## Assignment
Line filter on the word "Account": copy each matching line from the entries.

## Source data
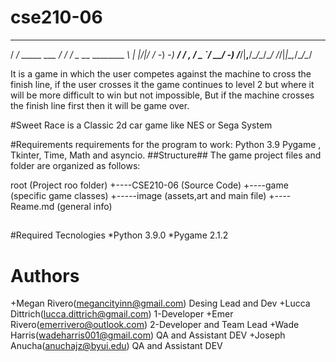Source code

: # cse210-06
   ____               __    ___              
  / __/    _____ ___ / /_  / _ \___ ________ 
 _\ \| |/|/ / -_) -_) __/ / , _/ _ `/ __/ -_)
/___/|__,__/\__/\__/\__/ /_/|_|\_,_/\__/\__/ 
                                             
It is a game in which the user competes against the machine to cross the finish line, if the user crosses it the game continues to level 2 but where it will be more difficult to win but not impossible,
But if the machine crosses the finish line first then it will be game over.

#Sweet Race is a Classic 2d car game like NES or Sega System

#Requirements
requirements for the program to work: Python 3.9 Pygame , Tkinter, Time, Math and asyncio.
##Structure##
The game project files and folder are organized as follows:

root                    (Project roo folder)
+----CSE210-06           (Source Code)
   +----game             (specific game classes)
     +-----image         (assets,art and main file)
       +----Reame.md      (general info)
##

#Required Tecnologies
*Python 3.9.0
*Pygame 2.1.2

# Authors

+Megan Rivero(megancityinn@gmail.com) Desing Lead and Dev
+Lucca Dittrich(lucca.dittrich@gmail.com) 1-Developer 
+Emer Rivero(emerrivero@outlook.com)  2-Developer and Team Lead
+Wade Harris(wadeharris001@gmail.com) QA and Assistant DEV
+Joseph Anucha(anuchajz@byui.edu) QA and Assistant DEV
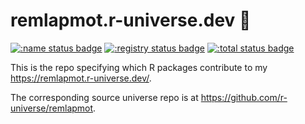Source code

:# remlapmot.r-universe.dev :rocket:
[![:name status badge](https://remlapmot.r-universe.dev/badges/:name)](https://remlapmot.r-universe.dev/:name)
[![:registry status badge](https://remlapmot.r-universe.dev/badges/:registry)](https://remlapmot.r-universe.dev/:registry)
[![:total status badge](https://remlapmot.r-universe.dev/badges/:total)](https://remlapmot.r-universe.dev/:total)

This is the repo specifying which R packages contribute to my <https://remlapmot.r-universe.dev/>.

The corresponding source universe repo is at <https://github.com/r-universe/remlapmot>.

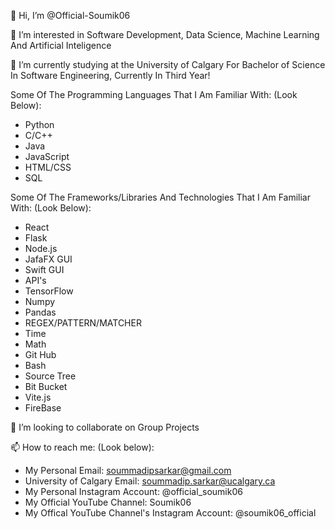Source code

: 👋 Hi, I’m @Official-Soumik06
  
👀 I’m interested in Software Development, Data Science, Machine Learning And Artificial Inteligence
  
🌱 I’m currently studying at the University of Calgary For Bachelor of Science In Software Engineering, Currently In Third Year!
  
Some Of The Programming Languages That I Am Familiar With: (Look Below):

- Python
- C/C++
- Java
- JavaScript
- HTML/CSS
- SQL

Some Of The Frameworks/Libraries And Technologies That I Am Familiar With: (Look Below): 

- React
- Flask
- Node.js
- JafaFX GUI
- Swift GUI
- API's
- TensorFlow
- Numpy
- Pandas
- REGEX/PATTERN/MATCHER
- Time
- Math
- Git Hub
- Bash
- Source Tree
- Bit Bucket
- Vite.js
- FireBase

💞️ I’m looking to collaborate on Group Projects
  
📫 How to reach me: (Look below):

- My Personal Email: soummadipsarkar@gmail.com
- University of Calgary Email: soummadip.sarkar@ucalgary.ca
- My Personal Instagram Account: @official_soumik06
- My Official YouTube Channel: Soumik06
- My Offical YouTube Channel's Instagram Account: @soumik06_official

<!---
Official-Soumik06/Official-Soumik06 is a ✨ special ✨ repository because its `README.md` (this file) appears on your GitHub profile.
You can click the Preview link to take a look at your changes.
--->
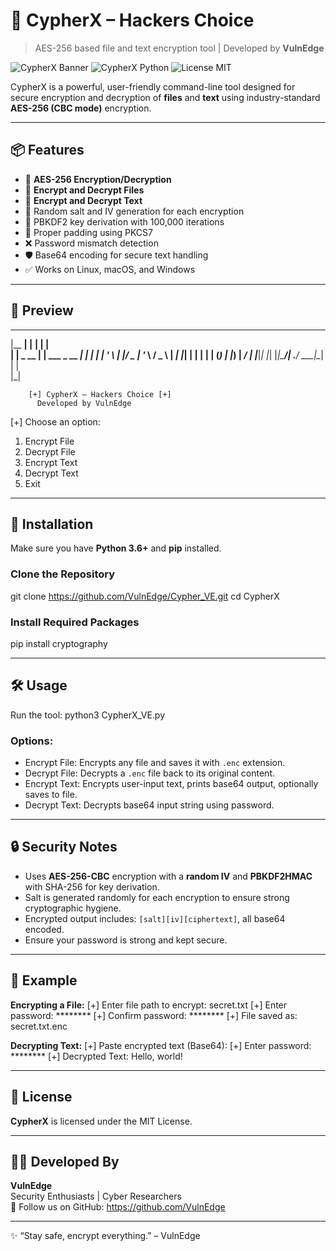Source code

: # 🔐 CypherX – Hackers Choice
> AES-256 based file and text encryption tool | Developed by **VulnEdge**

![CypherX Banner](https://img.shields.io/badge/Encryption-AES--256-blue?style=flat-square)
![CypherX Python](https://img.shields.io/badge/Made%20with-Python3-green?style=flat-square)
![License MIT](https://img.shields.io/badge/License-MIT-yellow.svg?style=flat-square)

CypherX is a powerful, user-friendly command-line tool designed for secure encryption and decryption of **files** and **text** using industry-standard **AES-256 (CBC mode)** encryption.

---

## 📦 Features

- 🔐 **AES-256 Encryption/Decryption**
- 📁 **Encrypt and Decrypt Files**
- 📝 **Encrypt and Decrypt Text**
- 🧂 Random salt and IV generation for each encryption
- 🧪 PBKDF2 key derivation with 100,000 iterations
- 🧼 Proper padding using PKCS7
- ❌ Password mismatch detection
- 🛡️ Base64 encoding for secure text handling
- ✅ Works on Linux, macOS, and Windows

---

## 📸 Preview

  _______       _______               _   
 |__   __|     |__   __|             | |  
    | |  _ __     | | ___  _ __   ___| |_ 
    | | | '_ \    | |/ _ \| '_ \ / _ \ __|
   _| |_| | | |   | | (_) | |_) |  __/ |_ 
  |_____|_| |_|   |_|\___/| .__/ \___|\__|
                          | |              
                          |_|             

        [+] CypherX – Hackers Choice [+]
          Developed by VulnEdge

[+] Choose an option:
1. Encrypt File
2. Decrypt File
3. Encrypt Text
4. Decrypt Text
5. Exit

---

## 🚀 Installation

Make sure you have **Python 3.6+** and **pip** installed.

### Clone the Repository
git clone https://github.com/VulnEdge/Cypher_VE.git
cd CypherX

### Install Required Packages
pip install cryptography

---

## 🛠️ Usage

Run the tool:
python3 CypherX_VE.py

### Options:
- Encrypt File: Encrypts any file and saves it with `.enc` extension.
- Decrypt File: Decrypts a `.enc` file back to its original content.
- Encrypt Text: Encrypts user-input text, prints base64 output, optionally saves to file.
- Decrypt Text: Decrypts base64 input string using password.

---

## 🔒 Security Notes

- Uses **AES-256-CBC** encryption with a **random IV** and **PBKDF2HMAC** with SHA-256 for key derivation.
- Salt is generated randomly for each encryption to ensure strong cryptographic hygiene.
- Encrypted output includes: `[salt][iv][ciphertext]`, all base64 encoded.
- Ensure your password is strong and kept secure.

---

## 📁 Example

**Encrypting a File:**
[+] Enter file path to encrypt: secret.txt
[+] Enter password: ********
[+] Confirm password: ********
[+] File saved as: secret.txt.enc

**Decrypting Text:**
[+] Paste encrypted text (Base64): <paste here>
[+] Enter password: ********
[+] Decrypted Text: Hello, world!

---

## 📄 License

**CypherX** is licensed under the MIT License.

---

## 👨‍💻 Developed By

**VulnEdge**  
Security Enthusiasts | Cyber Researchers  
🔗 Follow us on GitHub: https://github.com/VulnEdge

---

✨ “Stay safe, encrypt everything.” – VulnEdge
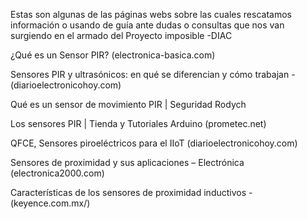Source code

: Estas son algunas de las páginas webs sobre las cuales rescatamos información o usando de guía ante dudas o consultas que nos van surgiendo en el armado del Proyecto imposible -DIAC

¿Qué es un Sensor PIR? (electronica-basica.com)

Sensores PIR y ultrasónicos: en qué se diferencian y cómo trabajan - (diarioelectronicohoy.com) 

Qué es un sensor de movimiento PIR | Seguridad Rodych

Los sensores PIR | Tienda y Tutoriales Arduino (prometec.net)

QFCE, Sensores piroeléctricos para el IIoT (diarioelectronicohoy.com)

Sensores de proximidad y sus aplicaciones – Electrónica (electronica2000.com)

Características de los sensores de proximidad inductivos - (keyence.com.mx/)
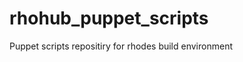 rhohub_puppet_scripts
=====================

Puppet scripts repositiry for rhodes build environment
* * *
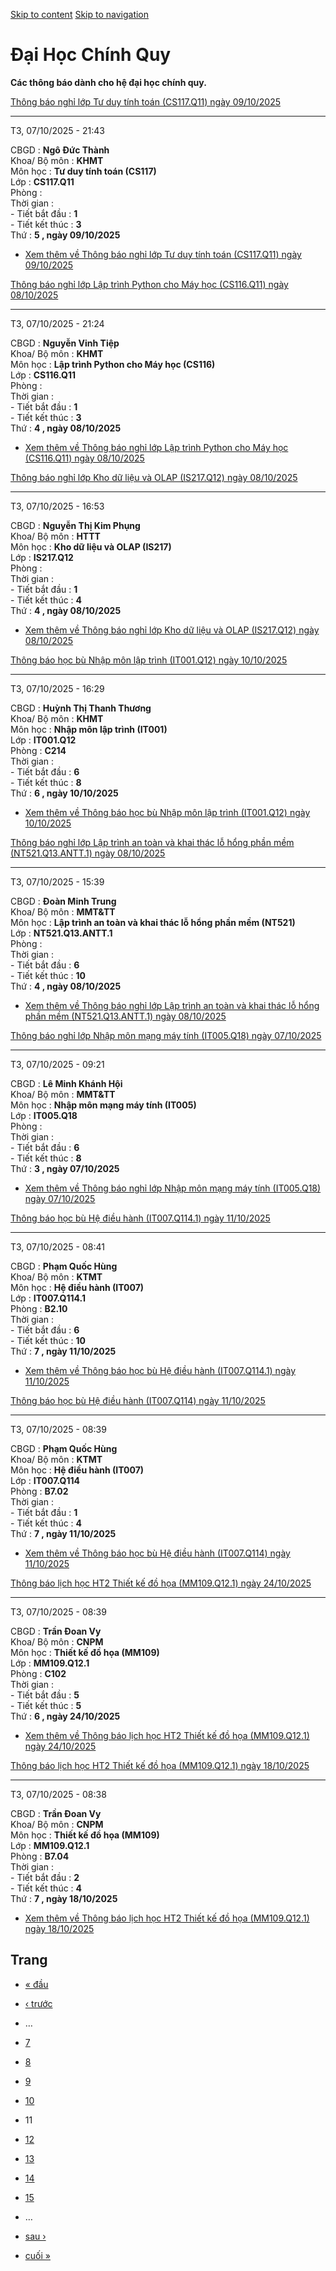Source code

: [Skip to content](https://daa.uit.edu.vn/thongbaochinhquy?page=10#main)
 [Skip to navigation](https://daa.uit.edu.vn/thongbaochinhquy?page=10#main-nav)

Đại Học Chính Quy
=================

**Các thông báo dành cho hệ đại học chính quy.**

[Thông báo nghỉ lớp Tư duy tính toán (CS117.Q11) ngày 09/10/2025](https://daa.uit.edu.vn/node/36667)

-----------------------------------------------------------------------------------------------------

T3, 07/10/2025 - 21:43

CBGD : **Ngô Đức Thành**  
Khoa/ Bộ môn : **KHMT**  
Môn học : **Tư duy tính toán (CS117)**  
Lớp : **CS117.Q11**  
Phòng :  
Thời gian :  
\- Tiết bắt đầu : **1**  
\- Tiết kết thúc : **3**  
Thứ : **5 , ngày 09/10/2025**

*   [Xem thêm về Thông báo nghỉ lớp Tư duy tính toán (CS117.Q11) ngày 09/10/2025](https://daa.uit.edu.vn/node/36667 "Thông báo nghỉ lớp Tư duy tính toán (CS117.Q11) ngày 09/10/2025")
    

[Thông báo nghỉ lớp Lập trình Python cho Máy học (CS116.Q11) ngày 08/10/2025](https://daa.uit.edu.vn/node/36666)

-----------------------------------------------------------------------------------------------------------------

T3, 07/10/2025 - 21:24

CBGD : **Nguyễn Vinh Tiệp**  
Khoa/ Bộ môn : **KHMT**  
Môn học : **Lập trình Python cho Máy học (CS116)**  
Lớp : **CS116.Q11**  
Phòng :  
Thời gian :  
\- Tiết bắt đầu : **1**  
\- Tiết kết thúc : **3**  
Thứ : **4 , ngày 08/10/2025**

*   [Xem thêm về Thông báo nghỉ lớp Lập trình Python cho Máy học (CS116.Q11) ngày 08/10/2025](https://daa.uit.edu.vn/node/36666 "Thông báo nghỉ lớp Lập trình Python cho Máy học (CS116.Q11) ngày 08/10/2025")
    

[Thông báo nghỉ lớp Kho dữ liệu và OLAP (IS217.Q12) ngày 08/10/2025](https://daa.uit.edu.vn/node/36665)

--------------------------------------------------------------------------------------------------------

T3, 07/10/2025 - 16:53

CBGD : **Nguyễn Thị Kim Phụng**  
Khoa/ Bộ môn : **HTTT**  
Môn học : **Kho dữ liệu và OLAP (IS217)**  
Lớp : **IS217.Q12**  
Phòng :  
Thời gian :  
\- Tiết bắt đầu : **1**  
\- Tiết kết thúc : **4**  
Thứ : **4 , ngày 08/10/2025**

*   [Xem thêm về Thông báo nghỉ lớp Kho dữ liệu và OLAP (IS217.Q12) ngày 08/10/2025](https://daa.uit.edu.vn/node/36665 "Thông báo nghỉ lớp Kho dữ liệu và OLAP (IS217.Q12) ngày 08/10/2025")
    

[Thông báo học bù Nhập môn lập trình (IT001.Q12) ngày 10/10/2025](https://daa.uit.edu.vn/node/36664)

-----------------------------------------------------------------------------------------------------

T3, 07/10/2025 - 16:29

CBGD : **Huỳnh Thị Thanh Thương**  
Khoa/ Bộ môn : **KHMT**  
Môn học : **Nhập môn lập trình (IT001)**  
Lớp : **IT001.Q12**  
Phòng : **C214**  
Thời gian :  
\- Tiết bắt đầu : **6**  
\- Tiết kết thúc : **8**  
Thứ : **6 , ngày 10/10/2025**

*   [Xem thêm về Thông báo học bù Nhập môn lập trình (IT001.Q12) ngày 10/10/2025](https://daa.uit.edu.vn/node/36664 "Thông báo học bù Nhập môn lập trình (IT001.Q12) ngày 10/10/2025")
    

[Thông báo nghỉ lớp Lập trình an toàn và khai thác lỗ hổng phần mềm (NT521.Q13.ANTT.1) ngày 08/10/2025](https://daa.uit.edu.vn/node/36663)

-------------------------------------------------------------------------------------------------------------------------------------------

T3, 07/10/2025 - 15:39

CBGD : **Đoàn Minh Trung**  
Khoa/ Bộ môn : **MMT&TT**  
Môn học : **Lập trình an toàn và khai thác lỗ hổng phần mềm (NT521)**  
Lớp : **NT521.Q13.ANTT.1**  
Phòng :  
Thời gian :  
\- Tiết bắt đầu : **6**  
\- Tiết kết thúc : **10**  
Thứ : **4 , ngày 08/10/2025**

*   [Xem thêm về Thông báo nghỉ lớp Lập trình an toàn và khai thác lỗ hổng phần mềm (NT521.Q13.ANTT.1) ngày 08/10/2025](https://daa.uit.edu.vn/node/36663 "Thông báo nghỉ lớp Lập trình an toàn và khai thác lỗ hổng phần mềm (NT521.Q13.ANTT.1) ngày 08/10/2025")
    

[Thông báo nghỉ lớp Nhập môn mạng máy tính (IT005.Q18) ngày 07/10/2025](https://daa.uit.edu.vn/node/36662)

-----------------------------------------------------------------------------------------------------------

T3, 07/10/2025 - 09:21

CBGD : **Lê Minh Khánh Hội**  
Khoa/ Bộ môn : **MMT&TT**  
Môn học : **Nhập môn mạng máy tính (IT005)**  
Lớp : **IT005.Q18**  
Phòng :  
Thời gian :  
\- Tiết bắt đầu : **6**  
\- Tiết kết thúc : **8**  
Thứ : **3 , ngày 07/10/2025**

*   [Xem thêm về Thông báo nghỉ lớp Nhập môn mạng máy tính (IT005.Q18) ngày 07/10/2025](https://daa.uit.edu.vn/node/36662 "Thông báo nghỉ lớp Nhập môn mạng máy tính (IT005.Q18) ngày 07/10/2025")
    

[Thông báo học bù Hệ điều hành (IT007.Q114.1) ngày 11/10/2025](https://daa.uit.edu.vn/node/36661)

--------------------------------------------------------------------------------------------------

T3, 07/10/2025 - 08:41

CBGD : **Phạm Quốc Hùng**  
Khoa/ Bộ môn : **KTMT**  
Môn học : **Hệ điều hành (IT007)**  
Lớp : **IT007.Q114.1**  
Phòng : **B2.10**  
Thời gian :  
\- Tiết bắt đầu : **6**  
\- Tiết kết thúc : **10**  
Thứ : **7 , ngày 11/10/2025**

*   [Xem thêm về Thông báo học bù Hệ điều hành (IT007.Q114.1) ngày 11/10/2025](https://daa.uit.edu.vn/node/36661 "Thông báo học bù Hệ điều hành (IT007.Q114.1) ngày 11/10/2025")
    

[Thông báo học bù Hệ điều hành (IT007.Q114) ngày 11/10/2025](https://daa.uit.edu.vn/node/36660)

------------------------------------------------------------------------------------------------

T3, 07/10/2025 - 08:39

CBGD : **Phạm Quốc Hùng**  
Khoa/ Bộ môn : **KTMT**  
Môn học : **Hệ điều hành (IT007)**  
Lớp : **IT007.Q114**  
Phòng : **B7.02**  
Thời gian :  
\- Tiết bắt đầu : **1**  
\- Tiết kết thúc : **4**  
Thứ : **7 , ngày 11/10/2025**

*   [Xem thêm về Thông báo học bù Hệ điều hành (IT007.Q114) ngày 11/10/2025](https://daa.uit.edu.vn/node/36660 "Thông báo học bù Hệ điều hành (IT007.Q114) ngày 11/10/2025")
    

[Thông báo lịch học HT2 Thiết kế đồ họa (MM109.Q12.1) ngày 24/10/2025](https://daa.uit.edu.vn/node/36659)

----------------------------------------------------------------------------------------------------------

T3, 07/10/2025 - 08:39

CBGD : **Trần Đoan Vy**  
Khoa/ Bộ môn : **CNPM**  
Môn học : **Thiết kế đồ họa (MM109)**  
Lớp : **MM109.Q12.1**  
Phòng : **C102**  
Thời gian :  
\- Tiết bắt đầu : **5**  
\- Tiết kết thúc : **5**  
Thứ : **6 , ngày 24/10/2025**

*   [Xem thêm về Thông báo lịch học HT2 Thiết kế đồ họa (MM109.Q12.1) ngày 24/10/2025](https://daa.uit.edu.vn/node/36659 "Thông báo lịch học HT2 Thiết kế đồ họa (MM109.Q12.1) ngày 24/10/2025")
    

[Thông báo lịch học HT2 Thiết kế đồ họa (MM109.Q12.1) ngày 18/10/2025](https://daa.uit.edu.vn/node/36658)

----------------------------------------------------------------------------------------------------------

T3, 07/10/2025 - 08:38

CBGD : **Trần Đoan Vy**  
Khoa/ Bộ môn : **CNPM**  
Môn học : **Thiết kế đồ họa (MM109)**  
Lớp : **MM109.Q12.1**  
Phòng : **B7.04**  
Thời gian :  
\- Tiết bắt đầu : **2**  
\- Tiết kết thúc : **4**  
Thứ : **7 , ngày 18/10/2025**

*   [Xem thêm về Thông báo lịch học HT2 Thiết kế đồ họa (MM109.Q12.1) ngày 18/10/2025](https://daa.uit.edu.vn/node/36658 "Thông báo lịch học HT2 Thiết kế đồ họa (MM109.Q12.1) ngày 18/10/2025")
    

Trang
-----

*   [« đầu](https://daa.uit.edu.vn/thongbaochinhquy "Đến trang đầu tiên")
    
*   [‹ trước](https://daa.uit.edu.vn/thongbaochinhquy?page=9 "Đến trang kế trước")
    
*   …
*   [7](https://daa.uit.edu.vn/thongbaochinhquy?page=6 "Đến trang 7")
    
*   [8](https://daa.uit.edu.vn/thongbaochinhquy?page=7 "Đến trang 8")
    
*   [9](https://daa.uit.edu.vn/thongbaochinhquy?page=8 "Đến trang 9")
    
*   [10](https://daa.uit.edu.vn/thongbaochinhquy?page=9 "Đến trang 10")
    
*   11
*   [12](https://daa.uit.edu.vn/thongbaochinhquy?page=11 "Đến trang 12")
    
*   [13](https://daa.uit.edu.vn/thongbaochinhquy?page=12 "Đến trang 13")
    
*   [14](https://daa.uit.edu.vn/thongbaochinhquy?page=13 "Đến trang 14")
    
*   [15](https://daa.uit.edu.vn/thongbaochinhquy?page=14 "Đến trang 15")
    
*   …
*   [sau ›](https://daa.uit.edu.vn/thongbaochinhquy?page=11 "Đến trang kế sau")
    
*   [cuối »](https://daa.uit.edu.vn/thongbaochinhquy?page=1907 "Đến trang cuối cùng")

## Solution to the exercise
- My Personal Instagram Account: @official_soumik06
- My Offical YouTube Channel's Instagram Account: @soumik06_official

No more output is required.